添付3:1986年発行ミースの生誕100年記念切手

添付4:新国立美術館地上階内部

添付5:新国立美術館地下階内部

添付7:キルヒナー作
「ポツダム広場」1914年作

ベルリン最後の美術館は「新国立美術館」。ベルリン市内中心部にあり以前採り上げたベルリン絵画館の直ぐ傍にあります。

1968年に開館。設計は近代建築三大巨匠の一人、ミース・ファン・デル・ローエ。ちなみに他の二人はル・コルビュジエとフランク・ロイド・ライト。

ミースは1886年、ドイツ、アーヘンの生まれです。正式な建築の教育は受けておらず、地元の職業訓練学校で製図工の授業を受けたのみで、後は実務で鍛え上げた逸材です。

“Less is more”「より少ないことは、より豊かなこと」や“God is in the detail”「神は細部に宿る」という標語が有名で、モダニズム建築のコンセプトの成立に貢献した建築家として知られています。

新国立美術館はミースの手による建築自体が作品と言えます。独立した建築としては、彼の最後の作品でもあり、美術館の開館直後に亡くなりました。

大きく張り出した黒っぽい鉄製屋根は、遠くからも目立ちます。
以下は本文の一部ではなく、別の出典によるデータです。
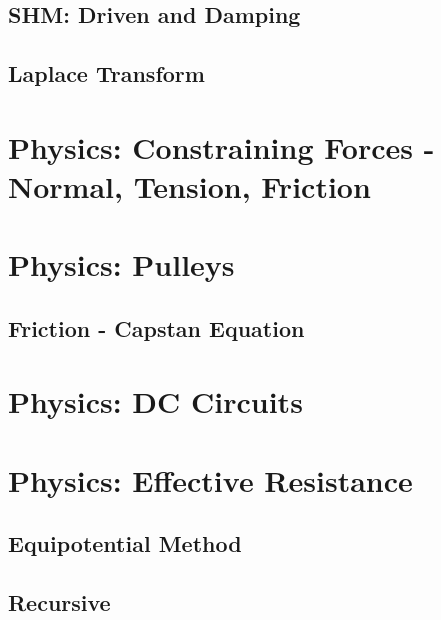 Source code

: \documentclass{article}
\begin{document}
\subsection{SHM: Driven and Damping}
\subsection{Laplace Transform}

\section{Physics: Constraining Forces - Normal, Tension, Friction}
\section{Physics: Pulleys}
\subsection{Friction - Capstan Equation}
\section{Physics: DC Circuits}
\section{Physics: Effective Resistance}
\subsection{Equipotential Method}
\subsection{Recursive}
\end{document}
屋根はたった8本の柱で支えられ、4つの面にそれぞれ2本の柱があります。柱のすぐ後ろの建物本体は全面ガラス張りです。

過剰な装飾が主流だった当時に、突如現れた、この最強に無駄を省いた建築は革命的だった事でしょう。

十字形の柱はミース建築の特徴的なポイントで、彼の特許扱いらしく、この柱があればミースの建築と分かるトレードマークのようです。
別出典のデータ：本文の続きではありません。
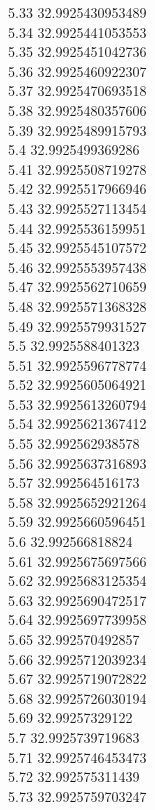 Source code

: {5.33	32.9925430953489\\
5.34	32.9925441053553\\
5.35	32.9925451042736\\
5.36	32.9925460922307\\
5.37	32.9925470693518\\
5.38	32.9925480357606\\
5.39	32.9925489915793\\
5.4	32.9925499369286\\
5.41	32.9925508719278\\
5.42	32.9925517966946\\
5.43	32.9925527113454\\
5.44	32.9925536159951\\
5.45	32.9925545107572\\
5.46	32.9925553957438\\
5.47	32.9925562710659\\
5.48	32.9925571368328\\
5.49	32.9925579931527\\
5.5	32.9925588401323\\
5.51	32.9925596778774\\
5.52	32.9925605064921\\
5.53	32.9925613260794\\
5.54	32.9925621367412\\
5.55	32.992562938578\\
5.56	32.9925637316893\\
5.57	32.992564516173\\
5.58	32.9925652921264\\
5.59	32.9925660596451\\
5.6	32.992566818824\\
5.61	32.9925675697566\\
5.62	32.9925683125354\\
5.63	32.9925690472517\\
5.64	32.9925697739958\\
5.65	32.992570492857\\
5.66	32.9925712039234\\
5.67	32.9925719072822\\
5.68	32.9925726030194\\
5.69	32.99257329122\\
5.7	32.9925739719683\\
5.71	32.9925746453473\\
5.72	32.992575311439\\
5.73	32.9925759703247\\
}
地上階を構成する要素はこれだけで、内部には柱が1本もなく、余分なものが一切ない研ぎ澄まされた空間。

ここは堂々たるエントランス・ホールとして、様々な企画展が開催されます。下には地下階があり、常設展示用として使用されています。

1986年にはミースの生誕100年を記念して切手が発行されました。ミースの肖像の背後にはこの新美術館の建物があります。
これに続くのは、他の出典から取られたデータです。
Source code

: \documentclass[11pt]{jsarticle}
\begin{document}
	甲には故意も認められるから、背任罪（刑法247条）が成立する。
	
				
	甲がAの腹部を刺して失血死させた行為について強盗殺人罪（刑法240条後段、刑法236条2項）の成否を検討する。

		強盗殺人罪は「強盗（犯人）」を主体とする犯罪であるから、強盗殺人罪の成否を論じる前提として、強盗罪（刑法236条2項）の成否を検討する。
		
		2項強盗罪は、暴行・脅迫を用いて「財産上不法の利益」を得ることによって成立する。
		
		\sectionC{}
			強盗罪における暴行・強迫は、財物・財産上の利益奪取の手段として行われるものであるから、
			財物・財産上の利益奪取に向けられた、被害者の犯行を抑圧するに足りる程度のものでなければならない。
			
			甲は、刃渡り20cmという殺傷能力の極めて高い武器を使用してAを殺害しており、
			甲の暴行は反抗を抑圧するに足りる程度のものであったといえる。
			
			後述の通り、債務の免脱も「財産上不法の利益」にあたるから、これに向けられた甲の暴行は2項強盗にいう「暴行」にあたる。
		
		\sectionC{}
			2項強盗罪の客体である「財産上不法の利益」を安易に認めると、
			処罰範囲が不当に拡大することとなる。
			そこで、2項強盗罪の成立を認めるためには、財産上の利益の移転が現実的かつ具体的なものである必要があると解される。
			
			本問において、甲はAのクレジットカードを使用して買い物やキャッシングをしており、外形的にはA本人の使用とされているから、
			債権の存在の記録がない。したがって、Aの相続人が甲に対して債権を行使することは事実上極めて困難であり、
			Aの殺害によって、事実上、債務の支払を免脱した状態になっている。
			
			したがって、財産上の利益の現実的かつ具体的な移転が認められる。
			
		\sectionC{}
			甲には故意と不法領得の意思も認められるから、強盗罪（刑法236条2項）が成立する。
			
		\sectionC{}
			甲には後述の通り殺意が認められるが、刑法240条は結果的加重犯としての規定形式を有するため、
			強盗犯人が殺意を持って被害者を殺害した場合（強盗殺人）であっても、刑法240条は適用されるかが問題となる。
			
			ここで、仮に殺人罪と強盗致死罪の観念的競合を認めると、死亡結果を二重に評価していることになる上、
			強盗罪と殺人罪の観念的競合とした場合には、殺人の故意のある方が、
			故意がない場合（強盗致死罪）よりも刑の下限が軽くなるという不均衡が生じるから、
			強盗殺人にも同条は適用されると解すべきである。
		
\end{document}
1998年に最初に訪れた時はエントランス・ホールでアーノルド・ベックリンの企画展をやっており、それでベックリンを強く認識した覚えがあります。

2013年に訪館した時はエントランス・ホールには彫刻がまばらにあるだけで他は何もない空間が広がっているのみでした。

この美術館には20世紀美術の歴史を俯瞰するような西洋絵画や彫刻が5,000点以上も所蔵されているということですが、地下展示会場には現代作家の面白くも何ともない作品が殆どなのでした。

その中で目を惹いたのはクリスチャン・シャドの「ソーニャ、1928」。まさにシャドというべき切れ味のよい絵です。

「ヨーロッパ各地に滞在した中で私が出会った、最も控えめで、身だしなみの整った、最も美しい女性はベルリンの女性でした」とシャドは書いています。

ソーニャの首筋にあるシルク製のピンクのバラとその隣のボトルは、何やらエロティックなイメージを秘めていそうです。

後ろの二人の男性の奇妙なカット・アングル、吸いかけのシガレットを持つソーニャの手と机上に置かれたキャメルの箱、1920年代のモダニズムが垣間見えます。

キルヒナーがベルリンの街頭風景を描いた一連の絵画中の最高傑作とされる「ポツダム広場」もここにありました。

ポツダム駅の赤い煉瓦を背景に、その色と補色関係にある不気味で退廃的な緑色が鋭角的に描かれた道路を覆い、その中心にけばけばしい羽根飾りのついた帽子を被った二人の娼婦が立っています。

第一大戦勃発時のベルリンの不安と不気味な陰鬱に充ちた心理的な様相を象徴的に描いた作品と言えるでしょう。

他にはフランシス・ベーコンやピカソ、ロスコ、ウォーホルなどもありました。



(添付6:クリスチャン・シャド作「ソーニャ、1928」 および 添付8:フランシス・ベーコン作「イザベル・ローソーンの3習作」は著作権上の理由により割愛しました。